I sure hope they won't resolve it soon for the moment they do will be the moment I'll move on...
The Lex summed it up way better than me, now that i noticed it...
Check out this guy's opinion. I watched the fourth episode with this guy's words as my filter, and I felt like I got more out of it.
My lady friend has awesomely caught up with 4 seasons of BSG in the past 3 months so that we could watch the finale together, yet we dedicate more breakfast- and midnight-talk to the possibilities of Dollhouse, even though we aren't fond of the monster-of-the-week execution of the premise. We continually have spontaneous questions like, "Why do you suppose Boyd fell in with the company? What could convince Ballard to become a handler once he finds the Dollhouse? What will Echo feel like if her 'contract' legitimately concludes and she looks in the mirror to find she's aged 5 years overnight? Do you think they'll ever give Echo Caroline's personality to throw off Ballard? Who will Echo become as these shards of leftover personality coalesce over time? Will Caroline cease to be relevant as a personality to go home to?"
Would you rather have a cheesy premise with excellent execution, or an excellent premise yada yada?
Appending to my last comment (because I am a comment whore [or 'active']:
I think television storytelling is ripe for a new way to reveal the larger plot AND sell its soap week-by-week. The repeated metaphor style (a la "high school is hell") has yet to take off in Dollhouse IMO and may never -- my disbelief is suspended more easily by weekly demons in the Hellmouth petri dish than by a progression of EXTREME!! situations in an otherwise logical world. Think Angel's genre-selling line, "It's not physics, it's metaphysics."
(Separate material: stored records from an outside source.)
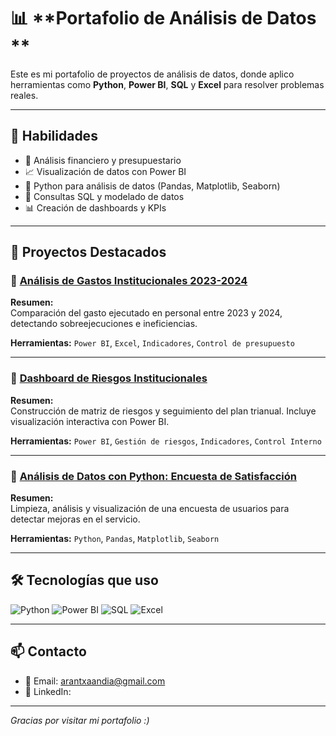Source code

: # 📊 **Portafolio de Análisis de Datos **

Este es mi portafolio de proyectos de análisis de datos, donde aplico herramientas como **Python**, **Power BI**, **SQL** y **Excel** para resolver problemas reales.

---

## 🧠 **Habilidades**

- 📌 Análisis financiero y presupuestario
- 📈 Visualización de datos con Power BI
- 🐍 Python para análisis de datos (Pandas, Matplotlib, Seaborn)
- 💾 Consultas SQL y modelado de datos
- 📊 Creación de dashboards y KPIs

---

## 📁 **Proyectos Destacados**

### 🔹 [Análisis de Gastos Institucionales 2023-2024](https://github.com/tuusuario/repositorio1)
**Resumen:**  
Comparación del gasto ejecutado en personal entre 2023 y 2024, detectando sobreejecuciones e ineficiencias.  

**Herramientas:** `Power BI`, `Excel`, `Indicadores`, `Control de presupuesto`

---

### 🔹 [Dashboard de Riesgos Institucionales](https://github.com/tuusuario/repositorio2)
**Resumen:**  
Construcción de matriz de riesgos y seguimiento del plan trianual. Incluye visualización interactiva con Power BI.  

**Herramientas:** `Power BI`, `Gestión de riesgos`, `Indicadores`, `Control Interno`

---

### 🔹 [Análisis de Datos con Python: Encuesta de Satisfacción](https://github.com/tuusuario/repositorio3)
**Resumen:**  
Limpieza, análisis y visualización de una encuesta de usuarios para detectar mejoras en el servicio.  

**Herramientas:** `Python`, `Pandas`, `Matplotlib`, `Seaborn`

---

## 🛠️ **Tecnologías que uso**

![Python](https://img.shields.io/badge/Python-3776AB?style=for-the-badge&logo=python&logoColor=white)
![Power BI](https://img.shields.io/badge/Power%20BI-F2C811?style=for-the-badge&logo=powerbi&logoColor=black)
![SQL](https://img.shields.io/badge/SQL-336791?style=for-the-badge&logo=postgresql&logoColor=white)
![Excel](https://img.shields.io/badge/Excel-217346?style=for-the-badge&logo=microsoft-excel&logoColor=white)

---

## 📫 **Contacto**

- 📧 Email: arantxaandia@gmail.com
- 💼 LinkedIn:

---

_Gracias por visitar mi portafolio :)_
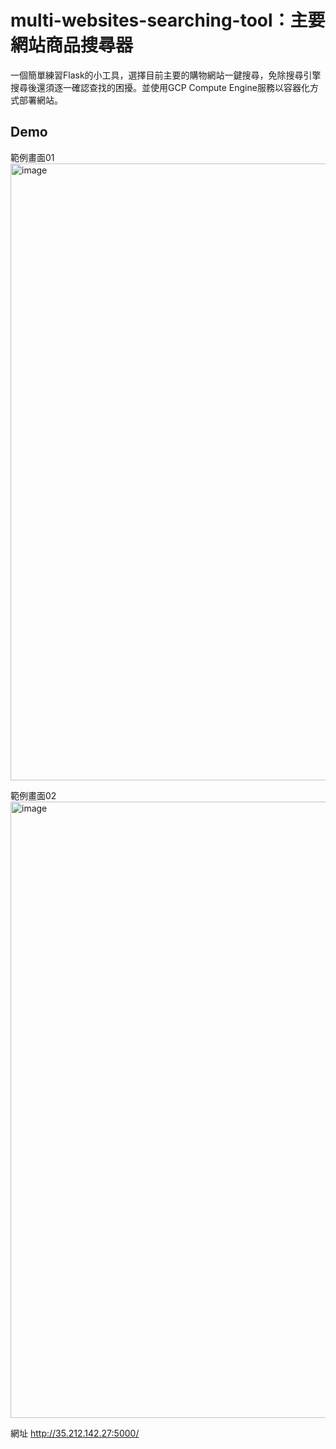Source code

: # multi-websites-searching-tool：主要網站商品搜尋器
一個簡單練習Flask的小工具，選擇目前主要的購物網站一鍵搜尋，免除搜尋引擎搜尋後還須逐一確認查找的困擾。並使用GCP Compute Engine服務以容器化方式部署網站。

## Demo
範例畫面01
<img width="1849" height="987" alt="image" src="https://github.com/user-attachments/assets/c2392a62-f1cb-4194-a67a-2538829f20d6" />

範例畫面02
<img width="1850" height="986" alt="image" src="https://github.com/user-attachments/assets/c751fbd6-6af8-4363-ae72-d81b94e591ee" />

網址
http://35.212.142.27:5000/
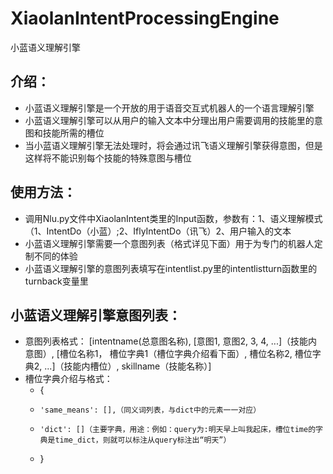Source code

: # XiaolanIntentProcessingEngine
小蓝语义理解引擎

## 介绍：
- 小蓝语义理解引擎是一个开放的用于语音交互式机器人的一个语言理解引擎
- 小蓝语义理解引擎可以从用户的输入文本中分理出用户需要调用的技能里的意图和技能所需的槽位
- 当小蓝语义理解引擎无法处理时，将会通过讯飞语义理解引擎获得意图，但是这样将不能识别每个技能的特殊意图与槽位

## 使用方法：
- 调用Nlu.py文件中XiaolanIntent类里的Input函数，参数有：1、语义理解模式（1、IntentDo（小蓝）;2、IflyIntentDo（讯飞）2、用户输入的文本
- 小蓝语义理解引擎需要一个意图列表（格式详见下面）用于为专门的机器人定制不同的体验
- 小蓝语义理解引擎的意图列表填写在intentlist.py里的intentlistturn函数里的turnback变量里

## 小蓝语义理解引擎意图列表：
- 意图列表格式： [intentname(总意图名称), [意图1, 意图2, 3, 4, ...]（技能内意图）, [槽位名称1， 槽位字典1（槽位字典介绍看下面）, 槽位名称2, 槽位字典2, ...]（技能内槽位）, skillname（技能名称）]
- 槽位字典介绍与格式：
  - {
  -     'same_means': [],（同义词列表，与dict中的元素一一对应）
  -     'dict': []（主要字典，用途：例如：query为:明天早上叫我起床，槽位time的字典是time_dict，则就可以标注从query标注出“明天”）
  - }


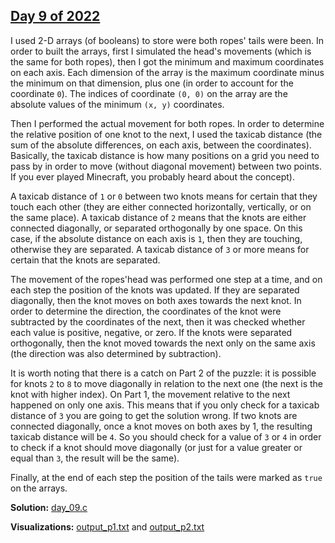 ## [Day 9 of 2022](https://adventofcode.com/2022/day/9)

I used 2-D arrays (of booleans) to store were both ropes' tails were been. In order to built the arrays, first I simulated the head's movements (which is the same for both ropes), then I got the minimum and maximum coordinates on each axis. Each dimension of the array is the maximum coordinate minus the minimum on that dimension, plus one (in order to account for the coordinate `0`). The indices of coordinate `(0, 0)` on the array are the absolute values of the minimum `(x, y)` coordinates.

Then I performed the actual movement for both ropes. In order to determine the relative position of one knot to the next, I used the taxicab distance (the sum of the absolute differences, on each axis, between the coordinates). Basically, the taxicab distance is how many positions on a grid you need to pass by in order to move (without diagonal movement) between two points. If you ever played Minecraft, you probably heard about the concept).

A taxicab distance of `1` or `0` between two knots means for certain that they touch each other (they are either connected horizontally, vertically, or on the same place). A taxicab distance of `2` means that the knots are either connected diagonally, or separated orthogonally by one space. On this case, if the absolute distance on each axis is `1`, then they are touching, otherwise they are separated. A taxicab distance of `3` or more means for certain that the knots are separated.

The movement of the ropes'head was performed one step at a time, and on each step the position of the knots was updated. If they are separated diagonally, then the knot moves on both axes towards the next knot. In order to determine the direction, the coordinates of the knot were subtracted by the coordinates of the next, then it was checked whether each value is positive, negative, or zero. If the knots were separated orthogonally, then the knot moved towards the next only on the same axis (the direction was also determined by subtraction).

It is worth noting that there is a catch on Part 2 of the puzzle: it is possible for knots `2` to `8` to move diagonally in relation to the next one (the next is the knot with higher index). On Part 1, the movement relative to the next happened on only one axis. This means that if you only check for a taxicab distance of `3` you are going to get the solution wrong. If two knots are connected diagonally, once a knot moves on both axes by 1, the resulting taxicab distance will be `4`. So you should check for a value of `3` or `4` in order to check if a knot should move diagonally (or just for a value greater or equal than `3`, the result will be the same).

Finally, at the end of each step the position of the tails were marked as `true` on the arrays.

**Solution:** [day_09.c](./day_09.c)

**Visualizations:** [output_p1.txt](./output_p1.txt) and [output_p2.txt](./output_p2.txt)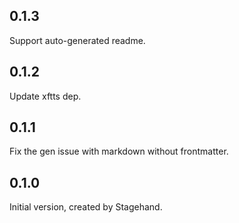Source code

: ## 0.1.3

Support auto-generated readme.

## 0.1.2

Update xftts dep.

## 0.1.1

Fix the gen issue with markdown without frontmatter.

## 0.1.0

Initial version, created by Stagehand.
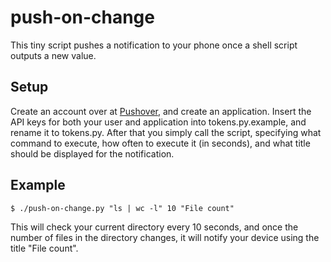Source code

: push-on-change
==============

This tiny script pushes a notification to your phone once a shell script outputs a new value.

## Setup
Create an account over at [Pushover](https://pushover.net/), and create an application.
Insert the API keys for both your user and application into tokens.py.example, and rename it to tokens.py.
After that you simply call the script, specifying what command to execute, how often to execute it (in seconds),
and what title should be displayed for the notification.

## Example

    $ ./push-on-change.py "ls | wc -l" 10 "File count"
  
This will check your current directory every 10 seconds, and once the number of files in the directory changes, it will notify your device using the title "File count".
I wonder if the tying thread of the clients (and thus the plots) may revolve around who needs an Active for what kind of situations. Maybe it'll all turn into some allegory that in today's world you have to buy whole people before you can entrust them with your most important moments? Sure would explain the midwife thing (and its price tag) a little better.
So far though, when I watch I'm ducking anvils.